A long-promised cap on social care costs is likely to be delayed again, as the new chancellor searches for “eye-watering” emergency cuts.
Jeremy Hunt is believed to be preparing to put back by at least one year Boris Johnson’s promise of an £86,000 ceiling on bills for conditions such as dementia – due to start in October next year.
The King’s Fund think tank urged Mr Hunt to “press ahead without delay”, fearing the cap will be abandoned altogether if he stalls, as happened when the idea was dropped in 2015.
But the go-slow was welcomed by the County Councils Network, which said it is “impossible” to introduce the reform during the current “perfect storm” of financial and staffing crises.
Pressing ahead would mean “making services worse and leading to longer waits for a care package for people on day one of their introduction”, the CCN said.

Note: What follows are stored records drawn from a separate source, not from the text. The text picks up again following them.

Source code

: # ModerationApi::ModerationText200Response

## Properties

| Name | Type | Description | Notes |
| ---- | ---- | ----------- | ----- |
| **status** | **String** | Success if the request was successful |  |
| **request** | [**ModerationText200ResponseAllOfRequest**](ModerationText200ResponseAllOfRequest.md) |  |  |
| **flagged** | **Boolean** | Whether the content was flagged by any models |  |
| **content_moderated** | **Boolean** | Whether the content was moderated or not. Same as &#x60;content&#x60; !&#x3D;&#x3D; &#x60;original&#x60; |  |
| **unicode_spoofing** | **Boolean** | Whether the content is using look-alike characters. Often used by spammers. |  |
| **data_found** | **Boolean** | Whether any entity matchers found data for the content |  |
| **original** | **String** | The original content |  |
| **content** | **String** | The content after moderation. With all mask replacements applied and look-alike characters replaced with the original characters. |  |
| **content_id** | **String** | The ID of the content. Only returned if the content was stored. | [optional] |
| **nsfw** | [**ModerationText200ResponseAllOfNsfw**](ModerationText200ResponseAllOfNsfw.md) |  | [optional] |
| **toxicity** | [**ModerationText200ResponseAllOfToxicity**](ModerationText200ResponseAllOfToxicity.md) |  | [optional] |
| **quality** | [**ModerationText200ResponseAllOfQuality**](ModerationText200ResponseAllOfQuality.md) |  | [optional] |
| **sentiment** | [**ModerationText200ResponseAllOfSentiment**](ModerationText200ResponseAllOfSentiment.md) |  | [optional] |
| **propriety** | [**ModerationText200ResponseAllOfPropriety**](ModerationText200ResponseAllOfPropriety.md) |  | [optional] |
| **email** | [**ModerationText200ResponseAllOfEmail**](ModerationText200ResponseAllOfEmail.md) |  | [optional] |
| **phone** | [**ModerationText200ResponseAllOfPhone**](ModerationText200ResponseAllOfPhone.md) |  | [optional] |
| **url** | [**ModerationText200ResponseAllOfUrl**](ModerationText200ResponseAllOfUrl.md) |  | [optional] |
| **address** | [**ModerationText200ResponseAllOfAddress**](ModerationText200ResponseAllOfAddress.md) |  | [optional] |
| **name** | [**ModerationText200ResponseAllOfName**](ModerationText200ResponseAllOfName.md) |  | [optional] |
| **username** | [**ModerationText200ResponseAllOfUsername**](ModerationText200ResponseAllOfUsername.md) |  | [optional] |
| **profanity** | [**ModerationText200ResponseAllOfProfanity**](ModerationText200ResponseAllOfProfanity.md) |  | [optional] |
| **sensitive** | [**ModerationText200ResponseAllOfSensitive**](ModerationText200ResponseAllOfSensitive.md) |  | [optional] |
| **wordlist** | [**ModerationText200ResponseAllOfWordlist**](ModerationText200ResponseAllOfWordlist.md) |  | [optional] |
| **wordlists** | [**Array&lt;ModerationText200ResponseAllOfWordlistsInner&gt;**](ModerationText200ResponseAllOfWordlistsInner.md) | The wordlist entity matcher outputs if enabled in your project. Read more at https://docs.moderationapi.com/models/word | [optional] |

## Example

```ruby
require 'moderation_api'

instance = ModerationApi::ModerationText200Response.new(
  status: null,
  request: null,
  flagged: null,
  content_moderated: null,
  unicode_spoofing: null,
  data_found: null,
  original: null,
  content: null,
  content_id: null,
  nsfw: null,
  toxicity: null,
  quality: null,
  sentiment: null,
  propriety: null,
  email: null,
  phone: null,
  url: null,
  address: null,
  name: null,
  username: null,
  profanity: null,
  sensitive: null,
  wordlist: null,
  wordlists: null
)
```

Its call will make it easier for Mr Hunt to slam on the brakes – but a delay will anger the Tory grassroots already braced for him to tear up a pledge to protect pension rises through the “triple lock”.
The new chancellor has previously criticised the focus on a cap on lifetime costs – to allow wealthy homeowners to pass on their properties to their children – at the expense of the day-to-day crisis.
He said, a year ago: “We’re going on a bit of a diversion. There is a crisis in social care and it’s not really about how we calculate eligibility for the cap – it’s about the funding that local authorities get.”
Liz Truss promised that the social care cap would go ahead – despite scrapping Rishi Sunak’s health and social care levy, which was meant to fund it.
But The Times reported that, after a meeting with officials over the weekend, the chancellor was said to be “minded to delay a year” from the planned start date of next October.
The Treasury is said to be keen to kill off the policy altogether, but Mr Hunt has spoken of his regret at failing to reform social care during his time as health secretary.
The changes would also mean no-one with assets below £20,000 will pay any social care costs – but, although there is a “floor” of £100,000, people with assets between £20,000 and that amount would contribute on a sliding scale.
Sally Warren, at the King’s Fund director of policy, said: “Previous plans to reform social care were dropped in 2015, when Jeremy Hunt was health secretary, when reform was delayed and then never happened.
“For the sake of all of us and our families who may need social care, he must not back away again from vital reform now, and should press ahead without delay.”
But Martin Tett, the CCN’s spokesperson for adult social care, said: “The County Councils Network has led calls for the proposed reforms in adult social care to be delayed by a year and we welcome reports that the government is actively considering this.”